Ribuan orang berpartisipasi dalam acara Solo Menari di Jl. Slamet Riyadi, Solo, Minggu (29/4 - 2018). (Solopos/Ika Yuniati)
31 Juli 2018 21:28 WIB Farida Trisnaningtyas Pojok Bisnis Share :

Solopos.com, SOLO — Badan Ekonomi Kreatif (Bekraf) menilai Solo menjadi salah satu kota yang paling punya potensi memiliki ekonomi kreatif. Salah satu aset yang bisa digarap lebih maksimal adalah sebagai Kota Pertunjukan dengan adanya Solo International Performing Arts (SIPA).

Hal ini diungkapkan Staf Khusus Bekraf, Mesdin Kornelis Simarmata, dalam penandatanganan nota kesepahaman Bekraf dengan Pemkot Solo di Hotel Sahid Jaya Solo, Selasa (31/7/2018).

Menurutnya, Solo memiliki potensi ekonomi kreatif berbasis budaya yang semestinya bisa dikemas dengan apik. Ia mencontohkan adanya SIPA yang jadi ajang performing art. Potensi Solo untuk jadi kota pertunjukan ini sangat besar mengingat belum ada kota performing art di Indonesia.

“Di Jogja sudah ada Art Jog yang berbasis seni lukis. Solo harus bikin SIPA ini jadi momentum. Dengan ini nantinya sektor lain mendukung. Kuliner berkembang, muncul studio, fotografi, hingga film,” ujarnya, kepada wartawan.

Selain Solo, sejumlah kota yang memiliki potensi ekonomi kreatif adalah Bandung, Malang, Jogja, Surabaya, dan Bali. Selain kota-kota tersebut sektor ekonomi kreatifnya berada di level medioker.

Di sisi lain, ekonomi kreatif sektor kuliner jadi tertinggi di Indonesia. Dari 16 sektor yang dikembangkan Bekraf, kuliner ini menempati porsi sekitar 40%. Setelah itu, disusul kriya, dan fashion nongarment. Dalam hal ini muslim fashion punya pangsa luar biasa biasa dengan dibuktikan dari nilai ekspor sektor ini khususnya ke Amerika Serikat.

Sebanyak 16 sektor itu adalah arsitektur, desain interior, desain komunikasi visual, desain produk, fashion, film, animasi, video, fotografi, kriya, kuliner, musik, penerbitan, periklanan, seni pertunjukan, seni rupa, dan televisi serta radio.

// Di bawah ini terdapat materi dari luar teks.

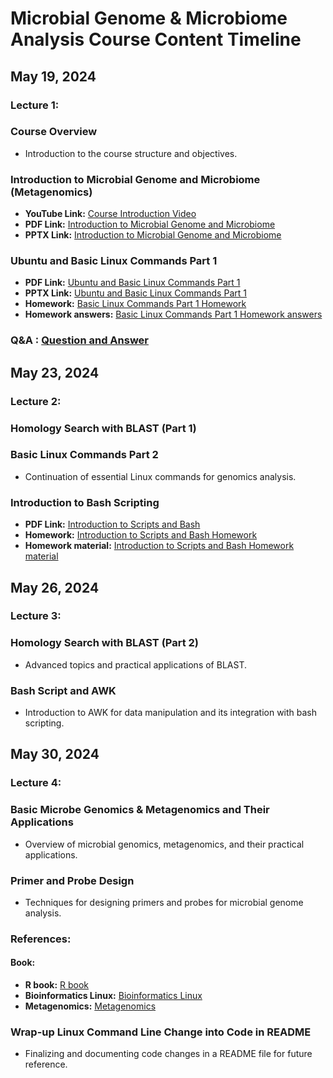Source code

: # Microbial Genome & Microbiome Analysis Course Content Timeline

## May 19, 2024
### Lecture 1: 
### Course Overview
- Introduction to the course structure and objectives.

### Introduction to Microbial Genome and Microbiome (Metagenomics)
- **YouTube Link:** [Course Introduction Video](https://www.youtube.com/watch?v=8anbZFD0kwg)
- **PDF Link:** [Introduction to Microbial Genome and Microbiome](https://github.com/UeenHuynh/MGMA_2024/blob/main/lecture%201/Introduction_to_Microbial_Genome_and_Microbiome_20240519.pdf)
- **PPTX Link:** [Introduction to Microbial Genome and Microbiome](https://github.com/UeenHuynh/MGMA_2024/blob/main/lecture%201/Introduction_to_Microbial_Genome_and_Microbiome_20240519.pptx)

### Ubuntu and Basic Linux Commands Part 1
- **PDF Link:** [Ubuntu and Basic Linux Commands Part 1](https://github.com/UeenHuynh/MGMA_2024/blob/main/lecture%201/Ubuntu_and_basic_Linux_commmands_part1%20.pdf)
- **PPTX Link:** [Ubuntu and Basic Linux Commands Part 1](https://github.com/UeenHuynh/MGMA_2024/blob/main/lecture%201/Ubuntu_and_basic_Linux_commmands_part1.pptx)
- **Homework:** [Basic Linux Commands Part 1 Homework](https://github.com/UeenHuynh/MGMA_2024/blob/main/lecture%201/Homework_basic_Linux_commands_part1.pdf)
- **Homework answers:** [Basic Linux Commands Part 1 Homework answers](https://github.com/UeenHuynh/MGMA_2024/blob/main/lecture%201/HomeworkAnswers_basic_Linux_commands_part1.pdf)
### **Q&A** : [Question and Answer](https://github.com/UeenHuynh/MGMA_2024/blob/main/lecture%201/Questions%26Answers.md)

## May 23, 2024
### Lecture 2: 
### Homology Search with BLAST (Part 1)

### Basic Linux Commands Part 2
- Continuation of essential Linux commands for genomics analysis.

### Introduction to Bash Scripting
- **PDF Link:** [Introduction to Scripts and Bash](https://github.com/UeenHuynh/MGMA_2024/blob/main/lecture2/Introduction%20to%20bash%20script%20(1)%20and%20(2).pdf)
- **Homework:** [Introduction to Scripts and Bash Homework](https://github.com/UeenHuynh/MGMA_2024/blob/main/lecture2/%5B2%5D%20Bash%20script%20(1)%20Homework.pdf)
- **Homework material:** [Introduction to Scripts and Bash Homework material]((https://github.com/UeenHuynh/MGMA_2024/tree/main/lecture2/Script)(https://github.com/UeenHuynh/MGMA_2024/tree/main/lecture2/material))

## May 26, 2024
### Lecture 3: 
### Homology Search with BLAST (Part 2)
- Advanced topics and practical applications of BLAST.

### Bash Script and AWK
- Introduction to AWK for data manipulation and its integration with bash scripting.

## May 30, 2024
### Lecture 4: 
### Basic Microbe Genomics & Metagenomics and Their Applications
- Overview of microbial genomics, metagenomics, and their practical applications.

### Primer and Probe Design
- Techniques for designing primers and probes for microbial genome analysis.

### References:
#### Book:
- **R book:** [R book](https://github.com/UeenHuynh/MGMA_2024/tree/main/Book/R)
- **Bioinformatics Linux:** [Bioinformatics Linux](https://github.com/UeenHuynh/MGMA_2024/tree/main/Book/bioinformatics_linux)
- **Metagenomics:** [Metagenomics](https://github.com/UeenHuynh/MGMA_2024/tree/main/Book/metagenomics)


### Wrap-up Linux Command Line Change into Code in README
- Finalizing and documenting code changes in a README file for future reference.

Dalam hal ini Bekraf bertugas melalui deputi-deputinya antara lain, riset, edukasi dan pengembangan. Selain itu, juga untuk membuka akses permodalan, memfasilitasi infrastruktur, memfasilitasi pemasaran, memfasilitasi pendaftaran hak kekayaan intelektual dan regulasi, serta membangun hubungan antarlembaga dan wilayah. Maka dari itu, perlu adanya kesinambungan antara akademisi, pengusaha, pemerintah, komunitas, dan media.

Sayangnya, pengembangan ekonomi kreatif ini hanya disokong dana Rp520 miliar dari APBN untuk seluruh Indonesia pada 2017. Pada 2018 anggaran ini justru dipangkas menjadi Rp500 miliar.

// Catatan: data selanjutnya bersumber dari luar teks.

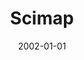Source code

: ---
# name of the software
title: Scimap
# summary of the tool
description: |
    Scimap is a scalable toolkit for analyzing spatial molecular data. The
    underlying framework is generalizable to spatial datasets mapped to XY
    coordinates. The package uses the anndata framework making it easy to
    integrate with other popular single-cell analysis toolkits. It includes
    preprocessing, phenotyping, visualization, clustering, spatial analysis and
    differential spatial testing. The Python-based implementation efficiently
    deals with large datasets of millions of cells.
# thumbnail image, can be a logo too
image: software/scimap-logo.png

# link to the publication
# maybe link to the entry on the publication page?
publication: 
# link to github repo
source code: https://github.com/labsyspharm/scimap
# link to micro-site
documentation: https://scimap.xyz/

# for sorting purpose
date: 2002-01-01
---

“Kami sebagai pengguna tentu bilang tidak cukup. Namun demikian, ini tidak mematahkan kami untuk terus menggenjot sektor ini sebagai salah satu penyokong perekonomian Indonesia,” imbuhnya.  

Wali Kota Solo, FX Hadi Rudyatmo, menambahkan adanya nota kesepahaman yang diteken dengan Bekraf membuat pengembangan ekonomi kreatif khususnya generasi muda Solo kian terbuka lebar. Salah satunya adalah adanya berbagai pelatihan yang digelar untuk kian mengembangkan potensi yang ada.

“Di berbagai sektor ada, pariwisata, kebudayaan, hingga kelurahan. Nantinya DPK kelurahan 2019 sudah tidak boleh untuk bangun fisik, tapi untuk membangun manusianya. Salah satunya ini bisa dimanfaatkan sektor ekonomi kreatif,” paparnya.

Sementara itu, Ketua Forum UMKM Solo, Roni Prasetyo, mengatakan sebenarnya sudah banyak kegiatan Bekraf di Solo. Baik itu berupa pelatihan-pelatihan, diskusi, dan sebagainya. Namun demikian, ia menggarisbawahi sektor pembinaan yang belum ada.

“Kami berharap nantinya ada paket pelatihan komplet. Setelah itu, ada pendampingan sehingga berkelanjutan,” jelasnya.